EXTRACTED INFORMATION:
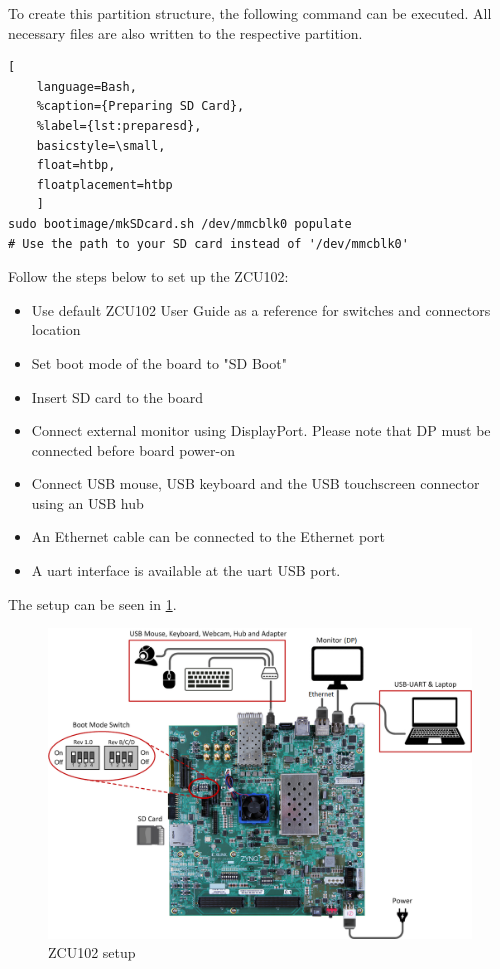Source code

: To create this partition structure, the following command can be executed. All necessary files are also written to the respective partition.
\begin{lstlisting}[
	language=Bash,
	%caption={Preparing SD Card},
	%label={lst:preparesd},
	basicstyle=\small,
	float=htbp,
	floatplacement=htbp
	]
sudo bootimage/mkSDcard.sh /dev/mmcblk0 populate
# Use the path to your SD card instead of '/dev/mmcblk0'
\end{lstlisting}

Follow the steps below to set up the ZCU102:
\begin{itemize}
    \item Use default ZCU102 User Guide \cite{UG1182} as a reference for switches and connectors location
    \item Set boot mode of the board to "SD Boot"
    \item Insert SD card to the board
    \item Connect external monitor using DisplayPort. Please note that DP must be connected before board power-on
    \item Connect USB mouse, USB keyboard and the USB touchscreen connector using an USB hub
    \item An Ethernet cable can be connected to the Ethernet port
    \item A \gls{uart} interface is available at the \gls{uart} USB port.
\end{itemize}

The setup can be seen in \cref{fig:zcu102setup}.

\begin{figure}[htbp]
    \centering
    \includegraphics[width=1\textwidth]{images/ZCU102.png}
    \caption{\label{fig:zcu102setup} ZCU102 setup}
\end{figure}


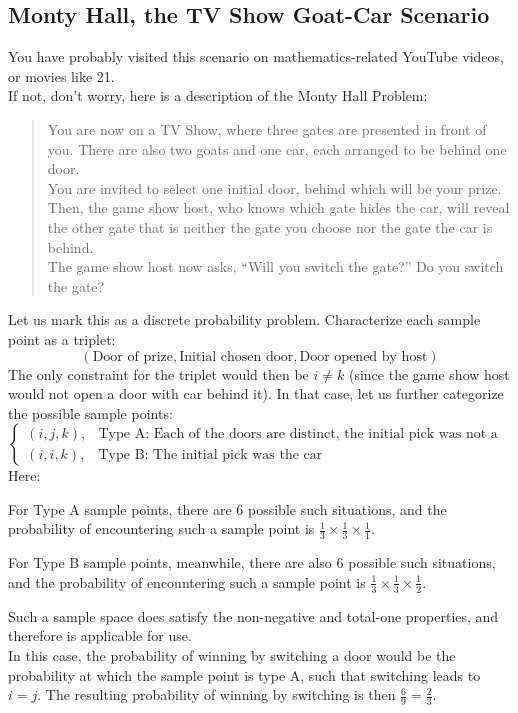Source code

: \subsection{Monty Hall, the TV Show Goat-Car Scenario}
You have probably visited this scenario on mathematics-related YouTube videos, or movies like 21. \\
If not, don't worry, here is a description of the Monty Hall Problem:
\begin{quote}
    You are now on a TV Show, where three gates are presented in front of you. There are also two goats and one car, each arranged to be behind one door. \\
    You are invited to select one initial door, behind which will be your prize. \\
    Then, the game show host, who knows which gate hides the car, will reveal the other gate that is neither the gate you choose nor the gate the car is behind. \\
    The game show host now asks, ``Will you switch the gate?'' Do you switch the gate?
\end{quote}
Let us mark this as a discrete probability problem. Characterize each sample point as a triplet:
\[(\text{Door of prize}, \text{Initial chosen door}, \text{Door opened by host})\]
The only constraint for the triplet would then be $i \neq k$ (since the game show host would not open a door with car behind it).
In that case, let us further categorize the possible sample points:
\[
    \begin{cases}
        (i, j, k), &\text{Type A: Each of the doors are distinct, the initial pick was not a car} \\
        (i, i, k), &\text{Type B: The initial pick was the car}
    \end{cases}
\]
Here:
\begin{bindenum}
    \item[] For Type A sample points, there are $6$ possible such situations, and the probability of encountering such a sample point is $\frac{1}{3} \times \frac{1}{3} \times \frac{1}{1}$.
    \item[] For Type B sample points, meanwhile, there are also $6$ possible such situations, and the probability of encountering such a sample point is $\frac{1}{3} \times \frac{1}{3} \times \frac{1}{2}$.
\end{bindenum}
Such a sample space does satisfy the non-negative and total-one properties, and therefore is applicable for use. \\
In this case, the probability of winning by switching a door would be the probability at which the sample point is type A, such that switching leads to $i = j$. The resulting probability of winning by switching is then $\frac{6}{9} = \frac{2}{3}$.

PROBLEM TO WORK ON: For this exercise, copy the entries above exactly and skip any picture.

SOLUTION BELOW:
Source code

: To create this partition structure, the following command can be executed. All necessary files are also written to the respective partition.
\begin{lstlisting}[
	language=Bash,
	%caption={Preparing SD Card},
	%label={lst:preparesd},
	basicstyle=\small,
	float=htbp,
	floatplacement=htbp
	]
sudo bootimage/mkSDcard.sh /dev/mmcblk0 populate
# Use the path to your SD card instead of '/dev/mmcblk0'
\end{lstlisting}

Follow the steps below to set up the ZCU102:
\begin{itemize}
    \item Use default ZCU102 User Guide \cite{UG1182} as a reference for switches and connectors location
    \item Set boot mode of the board to "SD Boot"
    \item Insert SD card to the board
    \item Connect external monitor using DisplayPort. Please note that DP must be connected before board power-on
    \item Connect USB mouse, USB keyboard and the USB touchscreen connector using an USB hub
    \item An Ethernet cable can be connected to the Ethernet port
    \item A \gls{uart} interface is available at the \gls{uart} USB port.
\end{itemize}

The setup can be seen in \cref{fig:zcu102setup}.

\begin{figure}[htbp]
    \centering
    \includegraphics[width=1\textwidth]{images/ZCU102.png}
    \caption{\label{fig:zcu102setup} ZCU102 setup}
\end{figure}


Source code

: \subsection{Monty Hall, the TV Show Goat-Car Scenario}
You have probably visited this scenario on mathematics-related YouTube videos, or movies like 21. \\
If not, don't worry, here is a description of the Monty Hall Problem:
\begin{quote}
    You are now on a TV Show, where three gates are presented in front of you. There are also two goats and one car, each arranged to be behind one door. \\
    You are invited to select one initial door, behind which will be your prize. \\
    Then, the game show host, who knows which gate hides the car, will reveal the other gate that is neither the gate you choose nor the gate the car is behind. \\
    The game show host now asks, ``Will you switch the gate?'' Do you switch the gate?
\end{quote}
Let us mark this as a discrete probability problem. Characterize each sample point as a triplet:
\[(\text{Door of prize}, \text{Initial chosen door}, \text{Door opened by host})\]
The only constraint for the triplet would then be $i \neq k$ (since the game show host would not open a door with car behind it).
In that case, let us further categorize the possible sample points:
\[
    \begin{cases}
        (i, j, k), &\text{Type A: Each of the doors are distinct, the initial pick was not a car} \\
        (i, i, k), &\text{Type B: The initial pick was the car}
    \end{cases}
\]
Here:
\begin{bindenum}
    \item[] For Type A sample points, there are $6$ possible such situations, and the probability of encountering such a sample point is $\frac{1}{3} \times \frac{1}{3} \times \frac{1}{1}$.
    \item[] For Type B sample points, meanwhile, there are also $6$ possible such situations, and the probability of encountering such a sample point is $\frac{1}{3} \times \frac{1}{3} \times \frac{1}{2}$.
\end{bindenum}
Such a sample space does satisfy the non-negative and total-one properties, and therefore is applicable for use. \\
In this case, the probability of winning by switching a door would be the probability at which the sample point is type A, such that switching leads to $i = j$. The resulting probability of winning by switching is then $\frac{6}{9} = \frac{2}{3}$.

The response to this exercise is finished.